Comment 1 Peter Lemenkov 2018-07-02 12:59:19 UTC
(In reply to Eduard Barrera from comment #0)

> ** {bad_return_value,
>        {error,
>            {{badmatch,{error,not_found}},
>             [{gm,'-record_dead_member_in_group/5-fun-1-',4,
>                  [{file,"src/gm.erl"},{line,1140}]},
>              {mnesia_tm,apply_fun,3,[{file,"mnesia_tm.erl"},{line,833}]},
>              {mnesia_tm,execute_transaction,5,
>                  [{file,"mnesia_tm.erl"},{line,808}]},
>              {rabbit_misc,'-execute_mnesia_transaction/1-fun-0-',1,
>                  [{file,"src/rabbit_misc.erl"},{line,532}]},
>              {worker_pool_worker,'-run/2-fun-0-',3,
>                  [{file,"src/worker_pool_worker.erl"},{line,77}]}]}}}
> 

^^^ This issue was fixed in this upstream's ticket:

https://github.com/rabbitmq/rabbitmq-server/issues/950

The fix is available only in RHOS-13 and higher.

> ** {{badmatch,{error,not_found}},
>     [{rabbit_mirror_queue_master,stop_all_slaves,2,
>                                 
> [{file,"src/rabbit_mirror_queue_master.erl"},
>                                   {line,214}]},
>      {rabbit_mirror_queue_master,delete_and_terminate,2,
>                                 
> [{file,"src/rabbit_mirror_queue_master.erl"},
>                                   {line,210}]},
>      {rabbit_amqqueue_process,'-terminate_delete/3-fun-1-',6,
>                               [{file,"src/rabbit_amqqueue_process.erl"},
>                                {line,283}]},
>      {rabbit_amqqueue_process,terminate_shutdown,2,
>                               [{file,"src/rabbit_amqqueue_process.erl"},
>                                {line,308}]},
>      {gen_server2,terminate,3,[{file,"src/gen_server2.erl"},{line,1129}]},
>      {proc_lib,init_p_do_apply,3,[{file,"proc_lib.erl"},{line,240}]}]}

yes this issue is addressed in these two tickets (fixed completely in rabbitmq-server-3.6.3-10.el7ost):

> [1] https://github.com/rabbitmq/rabbitmq-server/issues/953
> [2] https://github.com/rabbitmq/rabbitmq-server/issues/1035

Comment 5 Alex McLeod 2018-09-03 07:57:47 UTC
Hi there,

If this bug requires doc text for errata release, please set the 'Doc Type' and provide draft text according to the template in the 'Doc Text' field.

The documentation team will review, edit, and approve the text.

If this bug does not require doc text, please set the 'requires_doc_text' flag to -.

Thanks,
Alex

Comment 6 Peter Lemenkov 2018-09-03 12:49:44 UTC
I don't think this particular ticket requires any documentation.

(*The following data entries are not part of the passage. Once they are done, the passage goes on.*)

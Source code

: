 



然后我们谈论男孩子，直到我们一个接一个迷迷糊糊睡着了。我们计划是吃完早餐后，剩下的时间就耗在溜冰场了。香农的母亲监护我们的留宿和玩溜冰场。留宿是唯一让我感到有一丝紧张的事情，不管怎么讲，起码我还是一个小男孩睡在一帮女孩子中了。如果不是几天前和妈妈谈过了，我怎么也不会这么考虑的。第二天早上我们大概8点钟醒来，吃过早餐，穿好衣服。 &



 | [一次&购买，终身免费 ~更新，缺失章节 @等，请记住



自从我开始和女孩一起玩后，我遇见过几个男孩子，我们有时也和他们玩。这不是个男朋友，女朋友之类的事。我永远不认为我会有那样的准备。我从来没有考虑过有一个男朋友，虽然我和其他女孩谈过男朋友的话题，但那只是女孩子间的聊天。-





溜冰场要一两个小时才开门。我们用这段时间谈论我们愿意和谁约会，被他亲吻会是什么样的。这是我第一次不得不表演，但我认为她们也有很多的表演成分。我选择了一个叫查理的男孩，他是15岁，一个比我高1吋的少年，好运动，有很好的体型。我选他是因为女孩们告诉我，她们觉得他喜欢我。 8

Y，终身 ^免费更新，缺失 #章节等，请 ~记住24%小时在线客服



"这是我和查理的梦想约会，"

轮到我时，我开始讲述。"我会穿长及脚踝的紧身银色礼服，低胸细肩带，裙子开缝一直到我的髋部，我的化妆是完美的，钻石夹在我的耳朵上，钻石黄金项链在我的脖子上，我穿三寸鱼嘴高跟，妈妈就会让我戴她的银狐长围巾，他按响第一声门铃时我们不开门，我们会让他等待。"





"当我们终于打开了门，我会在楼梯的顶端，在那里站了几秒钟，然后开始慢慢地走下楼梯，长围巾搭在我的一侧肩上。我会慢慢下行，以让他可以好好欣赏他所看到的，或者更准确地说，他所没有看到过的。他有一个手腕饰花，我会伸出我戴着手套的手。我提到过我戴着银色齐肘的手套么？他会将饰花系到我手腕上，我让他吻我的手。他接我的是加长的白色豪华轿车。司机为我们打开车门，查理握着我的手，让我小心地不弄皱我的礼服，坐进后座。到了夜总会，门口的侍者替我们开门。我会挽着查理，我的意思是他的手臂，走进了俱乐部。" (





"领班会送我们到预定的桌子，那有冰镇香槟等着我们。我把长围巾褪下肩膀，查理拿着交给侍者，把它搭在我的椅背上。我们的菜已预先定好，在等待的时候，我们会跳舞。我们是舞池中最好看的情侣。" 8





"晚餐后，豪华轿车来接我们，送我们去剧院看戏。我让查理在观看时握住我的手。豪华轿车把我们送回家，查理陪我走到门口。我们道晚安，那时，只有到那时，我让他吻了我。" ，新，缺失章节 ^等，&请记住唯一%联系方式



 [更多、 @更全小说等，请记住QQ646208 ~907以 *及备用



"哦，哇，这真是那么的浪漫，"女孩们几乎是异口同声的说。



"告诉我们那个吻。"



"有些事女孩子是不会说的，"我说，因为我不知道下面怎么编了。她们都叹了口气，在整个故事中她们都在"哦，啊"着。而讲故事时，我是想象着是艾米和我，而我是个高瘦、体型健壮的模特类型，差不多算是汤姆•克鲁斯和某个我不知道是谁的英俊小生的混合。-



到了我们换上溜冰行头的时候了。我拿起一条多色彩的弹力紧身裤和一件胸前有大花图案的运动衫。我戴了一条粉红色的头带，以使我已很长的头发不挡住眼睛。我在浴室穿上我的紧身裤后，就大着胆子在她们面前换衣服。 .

So I'm going to sed requires_doc_text to '-'.

Comment 8 errata-xmlrpc 2018-09-17 17:00:45 UTC
Since the problem described in this bug report should be
resolved in a recent advisory, it has been closed with a
resolution of ERRATA.

For information on the advisory, and where to find the updated
files, follow the link below.

If the solution does not work for you, open a new bug report.

https://access.redhat.com/errata/RHBA-2018:2671